*WHAT THIS TASK INVOLVES:*
Report the count of lines below that include "percentage", without any other text.

(RECORDS SHOWN begins)

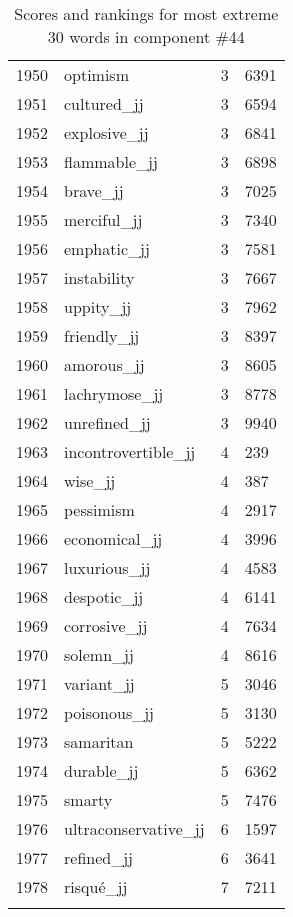 \begin{longtable}[!htbp]{| rlr@{.}l |}
    1950 & optimism & 3 & 6391 \\
    1951 & cultured\_jj & 3 & 6594 \\
    1952 & explosive\_jj & 3 & 6841 \\
    1953 & flammable\_jj & 3 & 6898 \\
    1954 & brave\_jj & 3 & 7025 \\
    1955 & merciful\_jj & 3 & 7340 \\
    1956 & emphatic\_jj & 3 & 7581 \\
    1957 & instability & 3 & 7667 \\
    1958 & uppity\_jj & 3 & 7962 \\
    1959 & friendly\_jj & 3 & 8397 \\
    1960 & amorous\_jj & 3 & 8605 \\
    1961 & lachrymose\_jj & 3 & 8778 \\
    1962 & unrefined\_jj & 3 & 9940 \\
    1963 & incontrovertible\_jj & 4 & 239 \\
    1964 & wise\_jj & 4 & 387 \\
    1965 & pessimism & 4 & 2917 \\
    1966 & economical\_jj & 4 & 3996 \\
    1967 & luxurious\_jj & 4 & 4583 \\
    1968 & despotic\_jj & 4 & 6141 \\
    1969 & corrosive\_jj & 4 & 7634 \\
    1970 & solemn\_jj & 4 & 8616 \\
    1971 & variant\_jj & 5 & 3046 \\
    1972 & poisonous\_jj & 5 & 3130 \\
    1973 & samaritan & 5 & 5222 \\
    1974 & durable\_jj & 5 & 6362 \\
    1975 & smarty & 5 & 7476 \\
    1976 & ultraconservative\_jj & 6 & 1597 \\
    1977 & refined\_jj & 6 & 3641 \\
    1978 & risqué\_jj & 7 & 7211 \\
    \hline
    \caption{Scores and rankings for most extreme 30 words in component \#44} \\
\end{longtable}
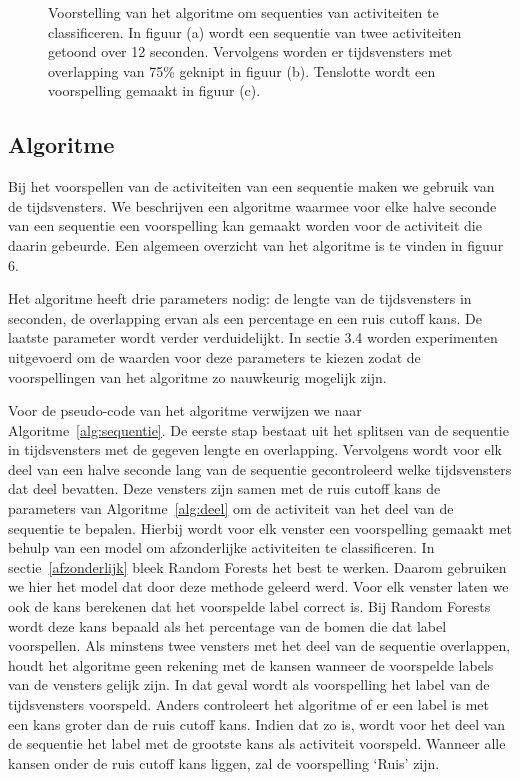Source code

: \documentclass{article}
\begin{document}
\begin{figure}
\begin{subfigure}[b]{.90\linewidth}
\end{subfigure}
  \caption{Voorstelling van het algoritme om sequenties van activiteiten te classificeren. In figuur (a) wordt een sequentie van twee activiteiten getoond over 12 seconden. Vervolgens worden er tijdsvensters met overlapping van 75\% geknipt in figuur (b). Tenslotte wordt een voorspelling gemaakt in figuur (c).}\label{fig:algoritme}

\end{figure}

\subsection{Algoritme}

Bij het voorspellen van de activiteiten van een sequentie maken we gebruik van de tijdsvensters. We beschrijven een algoritme waarmee voor elke halve seconde van een sequentie een voorspelling kan gemaakt worden voor de activiteit die daarin gebeurde. Een algemeen overzicht van het algoritme is te vinden in figuur 6.

Het algoritme heeft drie parameters nodig: de lengte van de tijdsvensters in seconden, de overlapping ervan als een percentage en een ruis cutoff kans. De laatste parameter wordt verder verduidelijkt. In sectie 3.4 worden experimenten uitgevoerd om de waarden voor deze parameters te kiezen zodat de voorspellingen van het algoritme zo nauwkeurig mogelijk zijn.

Voor de pseudo-code van het algoritme verwijzen we naar Algoritme~\ref{alg:sequentie}. De eerste stap bestaat uit het splitsen van de sequentie in tijdsvensters met de gegeven lengte en overlapping. Vervolgens wordt voor elk deel van een halve seconde lang van de sequentie gecontroleerd welke tijdsvensters dat deel bevatten. Deze vensters zijn samen met de ruis cutoff kans de parameters van Algoritme~\ref{alg:deel} om de activiteit van het deel van de sequentie te bepalen. Hierbij wordt voor elk venster een voorspelling gemaakt met behulp van een model om afzonderlijke activiteiten te classificeren. In sectie~\ref{afzonderlijk} bleek Random Forests het best te werken. Daarom gebruiken we hier het model dat door deze methode geleerd werd. Voor elk venster laten we ook de kans berekenen dat het voorspelde label correct is. Bij Random Forests wordt deze kans bepaald als het percentage van de bomen die dat label voorspellen. %
Als minstens twee vensters met het deel van de sequentie overlappen, houdt het algoritme geen rekening met de kansen wanneer de voorspelde labels van de vensters gelijk zijn. In dat geval wordt als voorspelling het label van de tijdsvensters voorspeld. Anders controleert het algoritme of er een label is met een kans groter dan de ruis cutoff kans. Indien dat zo is, wordt voor het deel van de sequentie het label met de grootste kans als activiteit voorspeld. Wanneer alle kansen onder de ruis cutoff kans liggen, zal de voorspelling `Ruis' zijn.
\end{document}
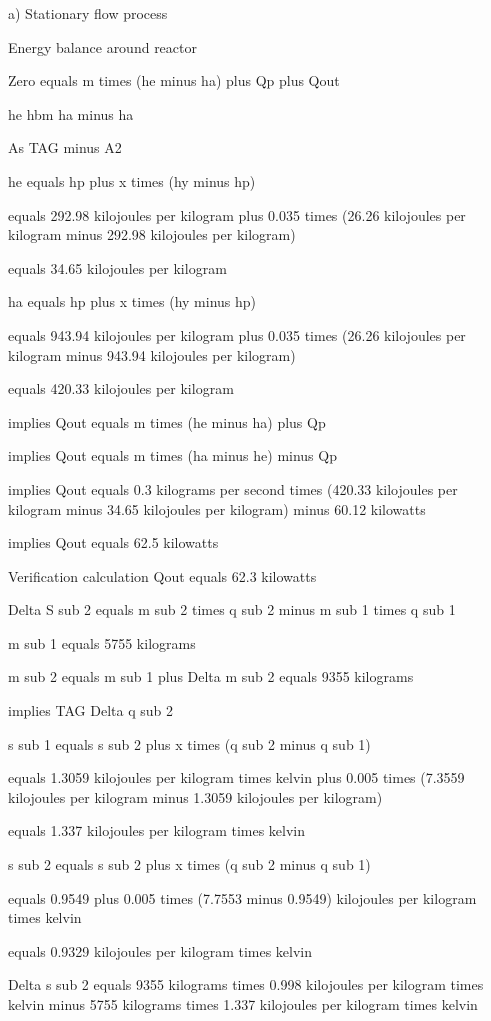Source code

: a) Stationary flow process

Energy balance around reactor

Zero equals m times (he minus ha) plus Qp plus Qout

he hbm ha minus ha

As TAG minus A2

he equals hp plus x times (hy minus hp)

equals 292.98 kilojoules per kilogram plus 0.035 times (26.26 kilojoules per kilogram minus 292.98 kilojoules per kilogram)

equals 34.65 kilojoules per kilogram

ha equals hp plus x times (hy minus hp)

equals 943.94 kilojoules per kilogram plus 0.035 times (26.26 kilojoules per kilogram minus 943.94 kilojoules per kilogram)

equals 420.33 kilojoules per kilogram

implies Qout equals m times (he minus ha) plus Qp

implies Qout equals m times (ha minus he) minus Qp

implies Qout equals 0.3 kilograms per second times (420.33 kilojoules per kilogram minus 34.65 kilojoules per kilogram) minus 60.12 kilowatts

implies Qout equals 62.5 kilowatts

Verification calculation Qout equals 62.3 kilowatts

Delta S sub 2 equals m sub 2 times q sub 2 minus m sub 1 times q sub 1

m sub 1 equals 5755 kilograms

m sub 2 equals m sub 1 plus Delta m sub 2 equals 9355 kilograms

implies TAG Delta q sub 2

s sub 1 equals s sub 2 plus x times (q sub 2 minus q sub 1)

equals 1.3059 kilojoules per kilogram times kelvin plus 0.005 times (7.3559 kilojoules per kilogram minus 1.3059 kilojoules per kilogram)

equals 1.337 kilojoules per kilogram times kelvin

s sub 2 equals s sub 2 plus x times (q sub 2 minus q sub 1)

equals 0.9549 plus 0.005 times (7.7553 minus 0.9549) kilojoules per kilogram times kelvin

equals 0.9329 kilojoules per kilogram times kelvin

Delta s sub 2 equals 9355 kilograms times 0.998 kilojoules per kilogram times kelvin minus 5755 kilograms times 1.337 kilojoules per kilogram times kelvin

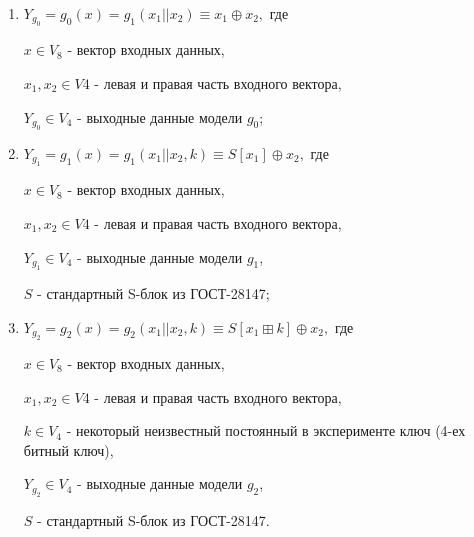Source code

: \documentclass[a4paper,12pt,twoside]{article}
\begin{document}
	\begin{enumerate}
	\item 
	$Y_{g_0} = g_0(x) = g_1(x_1 || x_2)\equiv x_1 \oplus x_2,$ где
	
	$x \in V_{8}$ - вектор входных данных,
	
	$x_1, x_2 \in V{4}$ - левая и правая часть входного вектора,
	
	$Y_{g_0} \in V_{4}$ - выходные данные модели $g_0$;
	\bigskip
		
	\item 
	$Y_{g_1} = g_1(x) = g_1(x_1 || x_2, k) \equiv S[x_1] \oplus x_2,$ где
	
	 $x \in V_{8}$ - вектор входных данных,
	 
	 $x_1, x_2 \in V{4}$ - левая и правая часть входного вектора,
	 
	 
	 $Y_{g_1} \in V_{4}$ - выходные данные модели $g_1$,
	 
	 $S$ - стандартный S-блок из ГОСТ-28147;
	\bigskip
	
	\item 
	$Y_{g_2} = g_2(x) = g_2(x_1 || x_2, k) \equiv S[x_1 \boxplus k] \oplus x_2,$ где
	
	$x \in V_{8}$ - вектор входных данных,
	
	$x_1, x_2 \in V{4}$ - левая и правая часть входного вектора,
	
	$k \in V_{4}$ - некоторый неизвестный постоянный в эксперименте ключ (4-ех битный ключ),
	
	$Y_{g_2} \in V_{4}$ - выходные данные модели $g_2$,
	
	$S$ - стандартный S-блок из ГОСТ-28147.



%
%	
	\end{enumerate}
	
\end{document}
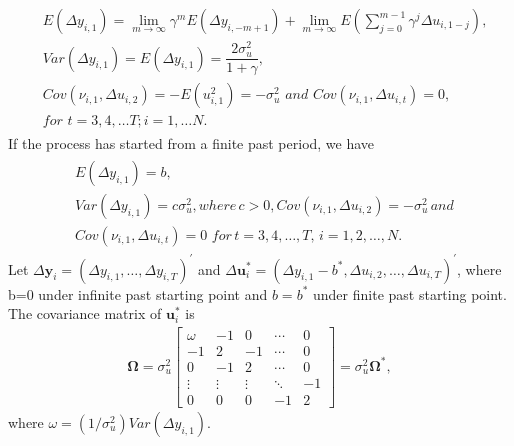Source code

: \documentclass[12pt,a4paper,hyperref]{article}
\begin{document}
\begin{align}
\begin{split}
&E \left( \Delta y_{i,1} \right)=
\lim_{m\rightarrow \infty}\gamma^{m} E\left( \Delta y_{i , -m+1}   \right)+\lim_{m \rightarrow \infty} E\left( \sum^{m-1}_{j=0}\gamma^{j} \Delta u_{i , 1-j} \right),  \\
& Var \left( \Delta y_{i,1} \right)=E \left( \Delta y_{i,1} \right)= \dfrac{2 \sigma^{2}_{u}}{1+\gamma}, \\
&Cov \left( \nu_{i,1}, \Delta u_{i,2}  \right)= -E \left(u_{i,1}^{2} \right)=- \sigma_{u}^{2} \,\,and \,\,Cov \left( \nu_{i,1}, \Delta u_{i,t} \right)=0, \\
&for \,\,t=3,4,\ldots T; i=1,\ldots N.
\end{split}
\end{align}
If the process  has started  from a  finite past  period, we  have
\begin{align}
\begin{split}
& E \left( \Delta y_{i,1} \right)=b, \\
 &Var \left( \Delta y_{i,1} \right)=c \sigma^{2}_{u}, where \, c > 0, Cov \left( \nu_{i,1}, \Delta u_{i,2} \right)= -\sigma^{2}_{u} \,and \, \\
&Cov \left( \nu_{i,1}, \Delta u_{i,t} \right)=0 \,\, for \,t=3,4,\ldots, T, \, i=1,2,\ldots, N.
\end{split}
\end{align}
Let $\Delta \boldsymbol{y}_{i}=\left( \Delta y_{i,1},\ldots, \Delta y_{i,T}  \right)^{'}$ and $\Delta \boldsymbol{u}_{i}^{\ast}= \left( \Delta y_{i,1}-b^{\ast}, \Delta u_{i,2},\ldots, \Delta u_{i,T}\right)^{'}$, where b=0 under infinite past starting point  and $b=b^{\ast}$ under finite past starting point.
The covariance matrix of $\boldsymbol{u}_{i}^{\ast}$ is
 \begin{align}
   \boldsymbol{\Omega}= \sigma^{2}_{u}
\begin{bmatrix}
 \omega & -1     & 0      &   \cdots   & 0  \\
 -1     & 2      & -1     &    \cdots  &  0   \\
  0     & -1     &  2     &     \cdots &  0   \\
\vdots  & \vdots & \vdots & \ddots     & -1 \\
0       &  0     & 0      & -1         & 2
\end{bmatrix}
=\sigma^{2}_{u}  \boldsymbol{\Omega}^{*},
\end{align}
where $\omega=\left( 1/\sigma^{2}_{u} \right) Var\left(\Delta y_{i,1} \right)$.
\end{document}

(RECORDS SHOWN ends)

*REPLY:*
2